Yargıtay Ceza Genel Kurulunun 03/02/2009 tarih ve 2008/11-250 Esas, 2009/13 sayılı kararında; "hükmün açıklanmasının geri bırakılmasının objektif koşullarından biri olan zarardan kast edilen maddi zarar olup, bu zararın belirlenmesinde teknik bilgiye ihtiyaç duyulmayan hallerde hakim, kanaat verici basit bir araştırma yaparak zararı belirlemelidir." denilmektedir.

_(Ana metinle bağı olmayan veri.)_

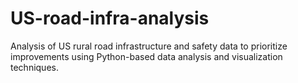 # US-road-infra-analysis
Analysis of US rural road infrastructure and safety data to prioritize improvements using Python-based data analysis and visualization techniques.
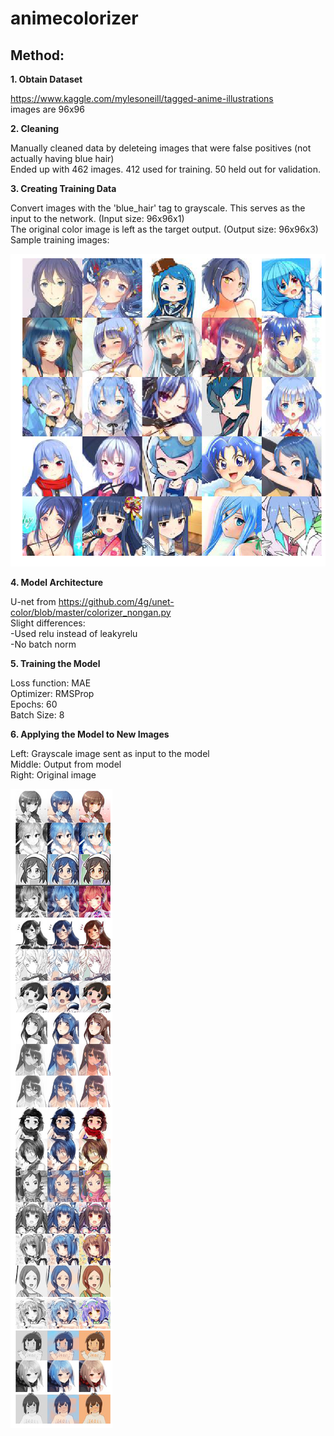 # animecolorizer

## Method:
**1. Obtain Dataset**

https://www.kaggle.com/mylesoneill/tagged-anime-illustrations<br/>
images are 96x96

**2. Cleaning**

Manually cleaned data by deleteing images that were false positives (not actually having blue hair)<br/>
Ended up with 462 images. 412 used for training. 50 held out for validation.

**3. Creating Training Data**

Convert images with the 'blue_hair' tag to grayscale. This serves as the input to the network. (Input size: 96x96x1)<br/>
The original color image is left as the target output. (Output size: 96x96x3)<br/>
Sample training images:

![TrainingImgs](https://github.com/gippoo/animecolorizer/blob/master/trainingimgs.png)

**4. Model Architecture**

U-net from https://github.com/4g/unet-color/blob/master/colorizer_nongan.py<br/>
Slight differences:<br/>
-Used relu instead of leakyrelu<br/>
-No batch norm

**5. Training the Model**

Loss function: MAE<br/>
Optimizer: RMSProp<br/>
Epochs: 60<br/>
Batch Size: 8<br/>

**6. Applying the Model to New Images**

Left: Grayscale image sent as input to the model<br/>
Middle: Output from model<br/>
Right: Original image<br/>

![TestImgs](https://github.com/gippoo/animecolorizer/blob/master/testimgs.png)
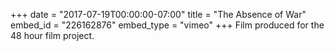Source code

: +++
date = "2017-07-19T00:00:00-07:00"
title = "The Absence of War"
embed_id = "226162876"
embed_type = "vimeo"
+++
Film produced for the 48 hour film project.
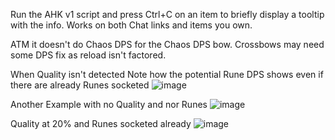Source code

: Run the AHK v1 script and press Ctrl+C on an item to briefly display a tooltip with the info.
Works on both Chat links and items you own.

ATM it doesn't do Chaos DPS for the Chaos DPS bow.
Crossbows may need some DPS fix as reload isn't factored.

When Quality isn't detected
Note how the potential Rune DPS shows even if there are already Runes socketed
![image](https://github.com/user-attachments/assets/8c2b1ebf-eec2-4cba-b756-55e963eaded4)

Another Example with no Quality and nor Runes
![image](https://github.com/user-attachments/assets/4b169804-e32f-4dfa-bbac-ceddaf3972e8)

Quality at 20% and Runes socketed already
![image](https://github.com/user-attachments/assets/767ac4f9-4bbb-4f08-b334-00db180501dc)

Bu ilkeler çerçevesinde her olaya özgü ayrı değerlendirme yapılarak, maddi zararın kanaat verici basit bir araştırma ile tespit edilebilmesi gerekir. Dosya kapsamından katılanın marka
hakkının ihlali suretiyle meydana gelen zararın basit bir araştırma ile tespit edilebilecek zarar niteliğinde olmadığı ve dosyaya yansıyan katılanın tespit edilmiş bir zararı bulunmadığı gözetilmeden mahkemece "sanığın müdahil tarafından zararını karşılamadığı" gerekçesiyle sanık hakkında CMK"nın 231. maddesinin uygulanmasına yer olmadığına karar verilmesi,
Kanuna aykırı, sanığın temyiz nedenleri yerinde görüldüğünden tebliğnameye uygun olarak HÜKMÜN BOZULMASINA, yargılamanın bozma öncesi aşamadan başlayarak sürdürülüp sonuçlandırılmak üzere dosyanın esas/hüküm mahkemesine gönderilmesine, 02/11/2015 tarihinde oybirliğiyle karar verildi.